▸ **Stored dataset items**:
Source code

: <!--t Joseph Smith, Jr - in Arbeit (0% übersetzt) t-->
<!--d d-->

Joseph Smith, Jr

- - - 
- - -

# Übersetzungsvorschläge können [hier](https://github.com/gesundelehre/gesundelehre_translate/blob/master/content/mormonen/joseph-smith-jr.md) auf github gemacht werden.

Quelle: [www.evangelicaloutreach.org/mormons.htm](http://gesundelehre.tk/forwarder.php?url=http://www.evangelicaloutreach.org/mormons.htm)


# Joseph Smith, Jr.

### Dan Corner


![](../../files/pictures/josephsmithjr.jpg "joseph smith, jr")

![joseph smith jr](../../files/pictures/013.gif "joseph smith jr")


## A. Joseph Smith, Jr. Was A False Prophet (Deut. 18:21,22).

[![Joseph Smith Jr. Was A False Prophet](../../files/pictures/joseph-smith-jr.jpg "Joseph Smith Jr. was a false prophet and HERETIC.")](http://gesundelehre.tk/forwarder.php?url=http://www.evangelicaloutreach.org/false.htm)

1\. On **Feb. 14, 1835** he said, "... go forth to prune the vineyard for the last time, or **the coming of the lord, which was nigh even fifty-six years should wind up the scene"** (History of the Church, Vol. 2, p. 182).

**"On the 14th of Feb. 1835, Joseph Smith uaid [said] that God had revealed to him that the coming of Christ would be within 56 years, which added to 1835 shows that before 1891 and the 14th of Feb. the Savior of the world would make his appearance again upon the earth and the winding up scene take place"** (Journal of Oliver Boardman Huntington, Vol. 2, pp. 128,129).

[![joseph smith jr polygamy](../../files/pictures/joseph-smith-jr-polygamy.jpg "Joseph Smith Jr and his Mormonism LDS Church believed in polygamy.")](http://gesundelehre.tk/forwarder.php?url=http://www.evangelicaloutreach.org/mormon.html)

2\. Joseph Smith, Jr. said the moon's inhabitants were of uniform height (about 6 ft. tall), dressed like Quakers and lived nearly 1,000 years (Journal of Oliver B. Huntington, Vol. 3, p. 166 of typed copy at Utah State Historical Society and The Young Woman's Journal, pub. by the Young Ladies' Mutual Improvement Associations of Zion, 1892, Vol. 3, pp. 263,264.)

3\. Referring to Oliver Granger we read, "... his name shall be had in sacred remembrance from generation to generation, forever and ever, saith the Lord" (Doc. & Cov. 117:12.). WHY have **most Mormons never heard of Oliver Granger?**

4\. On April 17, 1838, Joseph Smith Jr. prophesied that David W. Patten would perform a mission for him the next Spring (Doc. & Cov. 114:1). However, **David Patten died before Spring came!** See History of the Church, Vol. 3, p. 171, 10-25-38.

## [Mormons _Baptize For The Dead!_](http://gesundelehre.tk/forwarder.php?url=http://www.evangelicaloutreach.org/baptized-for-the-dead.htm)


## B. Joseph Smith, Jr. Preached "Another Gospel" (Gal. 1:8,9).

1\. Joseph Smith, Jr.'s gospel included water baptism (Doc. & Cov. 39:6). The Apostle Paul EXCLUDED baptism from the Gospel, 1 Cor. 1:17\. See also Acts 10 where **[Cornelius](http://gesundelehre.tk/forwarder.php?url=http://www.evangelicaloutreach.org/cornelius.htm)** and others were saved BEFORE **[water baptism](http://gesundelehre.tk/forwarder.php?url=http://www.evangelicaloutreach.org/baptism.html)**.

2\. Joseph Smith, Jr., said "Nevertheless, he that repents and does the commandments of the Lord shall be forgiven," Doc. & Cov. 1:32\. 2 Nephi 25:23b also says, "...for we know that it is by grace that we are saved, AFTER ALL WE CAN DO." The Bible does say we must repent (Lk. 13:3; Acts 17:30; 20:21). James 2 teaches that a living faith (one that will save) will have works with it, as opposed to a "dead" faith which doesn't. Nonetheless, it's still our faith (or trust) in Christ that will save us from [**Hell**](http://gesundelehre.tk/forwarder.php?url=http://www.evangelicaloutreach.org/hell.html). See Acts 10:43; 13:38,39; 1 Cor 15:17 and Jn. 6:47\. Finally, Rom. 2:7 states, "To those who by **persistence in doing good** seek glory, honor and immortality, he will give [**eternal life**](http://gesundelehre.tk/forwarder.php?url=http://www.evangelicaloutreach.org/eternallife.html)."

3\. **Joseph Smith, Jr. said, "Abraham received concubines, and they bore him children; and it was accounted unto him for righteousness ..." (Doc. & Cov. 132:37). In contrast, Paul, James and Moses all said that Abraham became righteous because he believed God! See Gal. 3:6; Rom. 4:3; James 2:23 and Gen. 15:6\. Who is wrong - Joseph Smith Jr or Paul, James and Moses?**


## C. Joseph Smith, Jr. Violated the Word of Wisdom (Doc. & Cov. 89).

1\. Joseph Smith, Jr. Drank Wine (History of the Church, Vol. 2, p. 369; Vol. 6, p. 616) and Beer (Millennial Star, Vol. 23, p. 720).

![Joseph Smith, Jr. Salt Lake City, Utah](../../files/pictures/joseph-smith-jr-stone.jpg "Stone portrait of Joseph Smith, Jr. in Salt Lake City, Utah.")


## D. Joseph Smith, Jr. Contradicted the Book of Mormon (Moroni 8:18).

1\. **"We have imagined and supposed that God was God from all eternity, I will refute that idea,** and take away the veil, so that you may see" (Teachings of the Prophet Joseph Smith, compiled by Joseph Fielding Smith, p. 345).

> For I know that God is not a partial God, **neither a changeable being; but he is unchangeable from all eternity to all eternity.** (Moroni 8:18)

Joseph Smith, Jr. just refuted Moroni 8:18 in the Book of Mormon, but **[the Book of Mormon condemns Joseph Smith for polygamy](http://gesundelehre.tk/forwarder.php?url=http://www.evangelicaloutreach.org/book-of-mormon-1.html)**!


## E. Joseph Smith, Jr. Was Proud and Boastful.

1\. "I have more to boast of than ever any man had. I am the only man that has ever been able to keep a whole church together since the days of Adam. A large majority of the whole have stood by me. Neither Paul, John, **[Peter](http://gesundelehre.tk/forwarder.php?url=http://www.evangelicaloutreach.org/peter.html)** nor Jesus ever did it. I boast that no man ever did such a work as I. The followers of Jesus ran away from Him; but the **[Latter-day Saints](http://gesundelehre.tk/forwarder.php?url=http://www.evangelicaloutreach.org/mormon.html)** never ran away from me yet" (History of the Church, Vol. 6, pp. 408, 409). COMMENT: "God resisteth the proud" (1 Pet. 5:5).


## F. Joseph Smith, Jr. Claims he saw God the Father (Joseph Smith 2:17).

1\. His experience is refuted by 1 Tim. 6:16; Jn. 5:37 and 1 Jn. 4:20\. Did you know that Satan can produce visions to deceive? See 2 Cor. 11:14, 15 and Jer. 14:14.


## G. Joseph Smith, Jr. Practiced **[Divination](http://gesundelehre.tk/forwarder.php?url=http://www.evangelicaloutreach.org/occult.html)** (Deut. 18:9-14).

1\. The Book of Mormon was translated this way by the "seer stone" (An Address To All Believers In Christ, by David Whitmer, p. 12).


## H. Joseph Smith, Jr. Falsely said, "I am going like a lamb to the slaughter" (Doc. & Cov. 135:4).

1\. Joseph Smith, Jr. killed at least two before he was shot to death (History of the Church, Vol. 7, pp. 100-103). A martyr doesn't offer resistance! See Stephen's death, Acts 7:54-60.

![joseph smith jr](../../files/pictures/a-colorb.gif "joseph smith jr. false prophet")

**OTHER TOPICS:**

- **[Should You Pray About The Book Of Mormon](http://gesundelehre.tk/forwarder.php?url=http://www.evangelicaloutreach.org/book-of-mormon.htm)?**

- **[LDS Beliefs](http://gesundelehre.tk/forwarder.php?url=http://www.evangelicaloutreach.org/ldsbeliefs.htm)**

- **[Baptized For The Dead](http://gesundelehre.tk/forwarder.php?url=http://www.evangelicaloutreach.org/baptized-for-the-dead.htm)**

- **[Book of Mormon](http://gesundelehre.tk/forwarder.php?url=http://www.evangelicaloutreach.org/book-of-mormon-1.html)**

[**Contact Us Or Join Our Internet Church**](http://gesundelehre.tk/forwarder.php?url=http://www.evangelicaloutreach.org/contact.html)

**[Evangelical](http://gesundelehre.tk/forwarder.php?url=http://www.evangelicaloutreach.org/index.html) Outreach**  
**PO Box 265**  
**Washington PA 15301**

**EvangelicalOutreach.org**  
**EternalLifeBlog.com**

▸ **GOAL OF THE EXERCISE**:
Repeat every line exactly, starting with the first line of the entries, and stop once the line containing "### Dan Corner" has been given.

▸ **EXERCISE OUTPUT**:
Source code

: <!--t Joseph Smith, Jr - in Arbeit (0% übersetzt) t-->
<!--d d-->

Joseph Smith, Jr

- - - 
- - -

# Übersetzungsvorschläge können [hier](https://github.com/gesundelehre/gesundelehre_translate/blob/master/content/mormonen/joseph-smith-jr.md) auf github gemacht werden.

Quelle: [www.evangelicaloutreach.org/mormons.htm](http://gesundelehre.tk/forwarder.php?url=http://www.evangelicaloutreach.org/mormons.htm)


# Joseph Smith, Jr.

### Dan Corner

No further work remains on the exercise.